===== RECORDED DATA

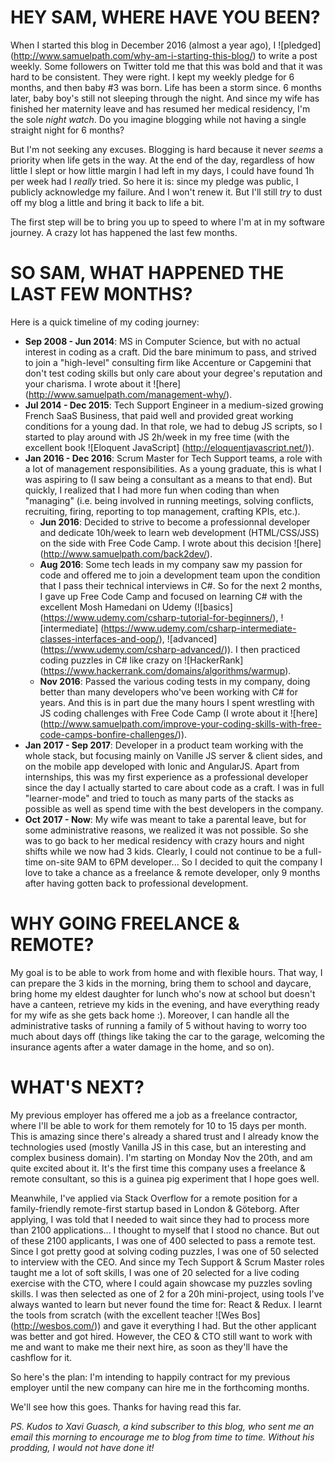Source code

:# HEY SAM, WHERE HAVE YOU BEEN?

When I started this blog in December 2016 (almost a year ago), I ![pledged] (http://www.samuelpath.com/why-am-i-starting-this-blog/) to write a post weekly. Some followers on Twitter told me that this was bold and that it was hard to be consistent. They were right. I kept my weekly pledge for 6 months, and then baby #3 was born. Life has been a storm since. 6 months later, baby boy's still not sleeping through the night. And since my wife has finished her maternity leave and has resumed her medical residency, I'm the sole *night watch*. Do you imagine blogging while not having a single straight night for 6 months?

But I'm not seeking any excuses. Blogging is hard because it never *seems* a priority when life gets in the way. At the end of the day, regardless of how little I slept or how little margin I had left in my days, I could have found 1h per week had I *really* tried. So here it is: since my pledge was public, I publicly acknowledge my failure. And I won't renew it. But I'll still *try* to dust off my blog a little and bring it back to life a bit.

The first step will be to bring you up to speed to where I'm at in my software journey. A crazy lot has happened the last few months.

<!--more-->

# SO SAM, WHAT HAPPENED THE LAST FEW MONTHS?

Here is a quick timeline of my coding journey:

* **Sep 2008 - Jun 2014**: MS in Computer Science, but with no actual interest in coding as a craft. Did the bare minimum to pass, and strived to join a "high-level" consulting firm like Accenture or Capgemini that don't test coding skills but only care about your degree's reputation and your charisma. I wrote about it ![here] (http://www.samuelpath.com/management-why/).
* **Jul 2014 - Dec 2015**: Tech Support Engineer in a medium-sized growing French SaaS Business, that paid well and provided great working conditions for a young dad. In that role, we had to debug JS scripts, so I started to play around with JS 2h/week in my free time (with the excellent book ![Eloquent JavaScript] (http://eloquentjavascript.net/)).
* **Jan 2016 - Dec 2016**: Scrum Master for Tech Support teams, a role with a lot of management responsibilities. As a young graduate, this is what I was aspiring to (I saw being a consultant as a means to that end). But quickly, I realized that I had more fun when coding than when "managing" (i.e. being involved in running meetings, solving conflicts, recruiting, firing, reporting to top management, crafting KPIs, etc.).
  * **Jun 2016**: Decided to strive to become a professionnal developer and dedicate 10h/week to learn web development (HTML/CSS/JSS) on the side with Free Code Camp. I wrote about this decision ![here] (http://www.samuelpath.com/back2dev/).
  * **Aug 2016**: Some tech leads in my company saw my passion for code and offered me to join a development team upon the condition that I pass their technical interviews in C#. So for the next 2 months, I gave up Free Code Camp and focused on learning C# with the excellent Mosh Hamedani on Udemy (![basics] (https://www.udemy.com/csharp-tutorial-for-beginners/), ![intermediate] (https://www.udemy.com/csharp-intermediate-classes-interfaces-and-oop/), ![advanced] (https://www.udemy.com/csharp-advanced/)). I then practiced coding puzzles in C# like crazy on ![HackerRank] (https://www.hackerrank.com/domains/algorithms/warmup).
  * **Nov 2016**: Passed the various coding tests in my company, doing better than many developers who've been working with C# for years. And this is in part due the many hours I spent wrestling with JS coding challenges with Free Code Camp (I wrote about it ![here] (http://www.samuelpath.com/improve-your-coding-skills-with-free-code-camps-bonfire-challenges/)).
* **Jan 2017 - Sep 2017**: Developer in a product team working with the whole stack, but focusing mainly on Vanille JS server & client sides, and on the mobile app developed with Ionic and AngularJS. Apart from internships, this was my first experience as a professional developer since the day I actually started to care about code as a craft. I was in full "learner-mode" and tried to touch as many parts of the stacks as possible as well as spend time with the best developers in the company.
* **Oct 2017 - Now**: My wife was meant to take a parental leave, but for some administrative reasons, we realized it was not possible. So she was to go back to her medical residency with crazy hours and night shifts while we now had 3 kids. Clearly, I could not continue to be a full-time on-site 9AM to 6PM developer... So I decided to quit the company I love to take a chance as a freelance & remote developer, only 9 months after having gotten back to professional development.

# WHY GOING FREELANCE & REMOTE?

My goal is to be able to work from home and with flexible hours. That way, I can prepare the 3 kids in the morning, bring them to school and daycare, bring home my eldest daughter for lunch who's now at school but doesn't have a canteen, retrieve my kids in the evening, and have everything ready for my wife as she gets back home :). Moreover, I can handle all the administrative tasks of running a family of 5 without having to worry too much about days off (things like taking the car to the garage, welcoming the insurance agents after a water damage in the home, and so on).

# WHAT'S NEXT?

My previous employer has offered me a job as a freelance contractor, where I'll be able to work for them remotely for 10 to 15 days per month. This is amazing since there's already a shared trust and I already know the technologies used (mostly Vanilla JS in this case, but an interesting and complex business domain). I'm starting on Monday Nov the 20th, and am quite excited about it. It's the first time this company uses a freelance & remote consultant, so this is a guinea pig experiment that I hope goes well.

Meanwhile, I've applied via Stack Overflow for a remote position for a family-friendly remote-first startup based in London & Göteborg. After applying, I was told that I needed to wait since they had to process more than 2100 applications... I thought to myself that I stood no chance. But out of these 2100 applicants, I was one of 400 selected to pass a remote test. Since I got pretty good at solving coding puzzles, I was one of 50 selected to interview with the CEO. And since my Tech Support & Scrum Master roles taught me a lot of soft skills, I was one of 20 selected for a live coding exercise with the CTO, where I could again showcase my puzzles sovling skills. I was then selected as one of 2 for a 20h mini-project, using tools I've always wanted to learn but never found the time for: React & Redux. I learnt the tools from scratch (with the excellent teacher ![Wes Bos] (http://wesbos.com/)) and gave it everything I had. But the other applicant was better and got hired. However, the CEO & CTO still want to work with me and want to make me their next hire, as soon as they'll have the cashflow for it.

So here's the plan: I'm intending to happily contract for my previous employer until the new company can hire me in the forthcoming months.

We'll see how this goes. Thanks for having read this far.

*PS. Kudos to Xavi Guasch, a kind subscriber to this blog, who sent me an email this morning to encourage me to blog from time to time. Without his prodding, I would not have done it!*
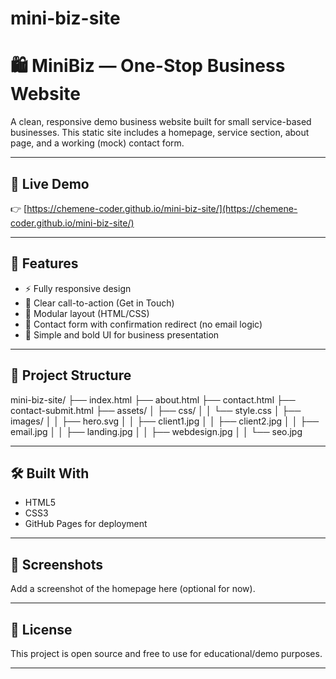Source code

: # mini-biz-site

# 🛍️ MiniBiz — One-Stop Business Website

A clean, responsive demo business website built for small service-based businesses. This static site includes a homepage, service section, about page, and a working (mock) contact form.

---

## 🚀 Live Demo

👉 [https://chemene-coder.github.io/mini-biz-site/](https://chemene-coder.github.io/mini-biz-site/)

---

## 📌 Features

- ⚡ Fully responsive design
- 🎯 Clear call-to-action (Get in Touch)
- 🧱 Modular layout (HTML/CSS)
- 💬 Contact form with confirmation redirect (no email logic)
- 🎨 Simple and bold UI for business presentation

---

## 📂 Project Structure

mini-biz-site/
├── index.html
├── about.html
├── contact.html
├── contact-submit.html
├── assets/
│ ├── css/
│ │ └── style.css
│ ├── images/
│ │ ├── hero.svg
│ │ ├── client1.jpg
│ │ ├── client2.jpg 
│ │ ├── email.jpg
│ │ ├── landing.jpg
│ │ ├── webdesign.jpg
│ │ └── seo.jpg 


---

## 🛠️ Built With

- HTML5
- CSS3
- GitHub Pages for deployment

---

## 📸 Screenshots

Add a screenshot of the homepage here (optional for now).

---

## 📜 License

This project is open source and free to use for educational/demo purposes.

---

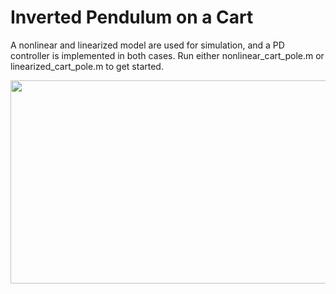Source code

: # Inverted Pendulum on a Cart

A nonlinear and linearized model are used for simulation, and a PD controller is implemented in both cases. Run either nonlinear_cart_pole.m or linearized_cart_pole.m to get started.

<img src="https://media.giphy.com/media/qUaoRz9FgLrUBOrs13/giphy.gif" width="720" height="325" />
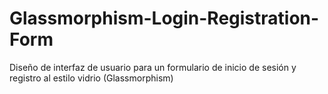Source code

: # Glassmorphism-Login-Registration-Form
Diseño de interfaz de usuario para un formulario de inicio de sesión y registro al estilo vidrio (Glassmorphism)
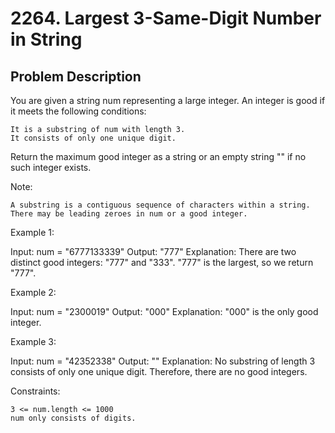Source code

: # 2264. Largest 3-Same-Digit Number in String

## Problem Description

You are given a string num representing a large integer. An integer is good if it meets the following conditions:

    It is a substring of num with length 3.
    It consists of only one unique digit.

Return the maximum good integer as a string or an empty string "" if no such integer exists.

Note:

    A substring is a contiguous sequence of characters within a string.
    There may be leading zeroes in num or a good integer.

 

Example 1:

Input: num = "6777133339"
Output: "777"
Explanation: There are two distinct good integers: "777" and "333".
"777" is the largest, so we return "777".

Example 2:

Input: num = "2300019"
Output: "000"
Explanation: "000" is the only good integer.

Example 3:

Input: num = "42352338"
Output: ""
Explanation: No substring of length 3 consists of only one unique digit. Therefore, there are no good integers.

 

Constraints:

    3 <= num.length <= 1000
    num only consists of digits.


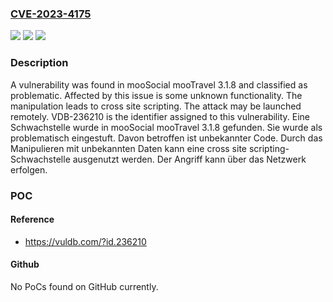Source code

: ### [CVE-2023-4175](https://cve.mitre.org/cgi-bin/cvename.cgi?name=CVE-2023-4175)
![](https://img.shields.io/static/v1?label=Product&message=mooTravel&color=blue)
![](https://img.shields.io/static/v1?label=Version&message=3.1.8%20&color=brightgreen)
![](https://img.shields.io/static/v1?label=Vulnerability&message=CWE-79%20Cross%20Site%20Scripting&color=brightgreen)

### Description

A vulnerability was found in mooSocial mooTravel 3.1.8 and classified as problematic. Affected by this issue is some unknown functionality. The manipulation leads to cross site scripting. The attack may be launched remotely. VDB-236210 is the identifier assigned to this vulnerability.
Eine Schwachstelle wurde in mooSocial mooTravel 3.1.8 gefunden. Sie wurde als problematisch eingestuft. Davon betroffen ist unbekannter Code. Durch das Manipulieren mit unbekannten Daten kann eine cross site scripting-Schwachstelle ausgenutzt werden. Der Angriff kann über das Netzwerk erfolgen.

### POC

#### Reference
- https://vuldb.com/?id.236210

#### Github
No PoCs found on GitHub currently.

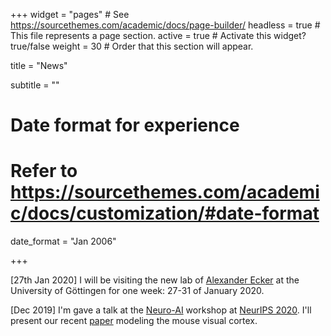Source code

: +++
widget = "pages"  # See https://sourcethemes.com/academic/docs/page-builder/
headless = true  # This file represents a page section.
active = true  # Activate this widget? true/false
weight = 30  # Order that this section will appear.

title = "News"

subtitle = ""

# Date format for experience
#   Refer to https://sourcethemes.com/academic/docs/customization/#date-format
date_format = "Jan 2006"

+++
    

[27th Jan 2020] I will be visiting the new lab of [Alexander Ecker](https://alexanderecker.wordpress.com/) at the University of Göttingen for one week: 27-31 of January 2020.

[Dec 2019] I'm gave a talk at the [Neuro-AI](https://sites.google.com/mila.quebec/neuroaiworkshop/home) workshop at [NeurIPS 2020](https://nips.cc/Conferences/2020). I'll present our recent [paper](https://openreview.net/forum?id=rkxcXmtUUS) modeling the mouse visual cortex. 

<!---

[] Nuerips workshop paper accepted for a talk

[] Our [paper]() lead by Ivan was accepted for a talk at ICLR 2020 in Ethiopia next year.

[] Max will be presenting our paper on Divisive normalization at the Conference on CCN and at the bernstein conference.

[] I'm attending the ASPSS in Camerino Italy

[] I'll be at the IMPRS bootcamp and I'll present a poster on our work

[] 


[03/September/19] Our paper Generalized Matrix Means for Semi-Supervised Learning with Multilayer Graphs got accepted at NeurIPS 2019.

[08/June/19] Our paper Node Classification for Signed Social Networks Using Diffuse Interface Methods together with Jessica Bosch and Martin Stoll has been accepted at ECML PKDD 2019.
-->
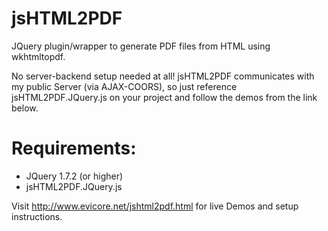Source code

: # jsHTML2PDF
JQuery plugin/wrapper to generate PDF files from HTML using wkhtmltopdf.

No server-backend setup needed at all! jsHTML2PDF communicates with my public Server (via AJAX-COORS), so just reference jsHTML2PDF.JQuery.js on your project and follow the demos from the link below.

# Requirements:
- JQuery 1.7.2 (or higher)
- jsHTML2PDF.JQuery.js


Visit http://www.evicore.net/jshtml2pdf.html for live Demos and setup instructions.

==========

§ WHAT YOU NEED TO DO
Above are some records. Reproduce the lines from the one with "- GitHub Pages for deployment" down to the one with "Pendulum on a Cart", keeping both, and leave every picture out.

§ TASK OUTPUT
- GitHub Pages for deployment

---

## 📸 Screenshots

Add a screenshot of the homepage here (optional for now).

---

## 📜 License

This project is open source and free to use for educational/demo purposes.

---

Source code

: # Inverted Pendulum on a Cart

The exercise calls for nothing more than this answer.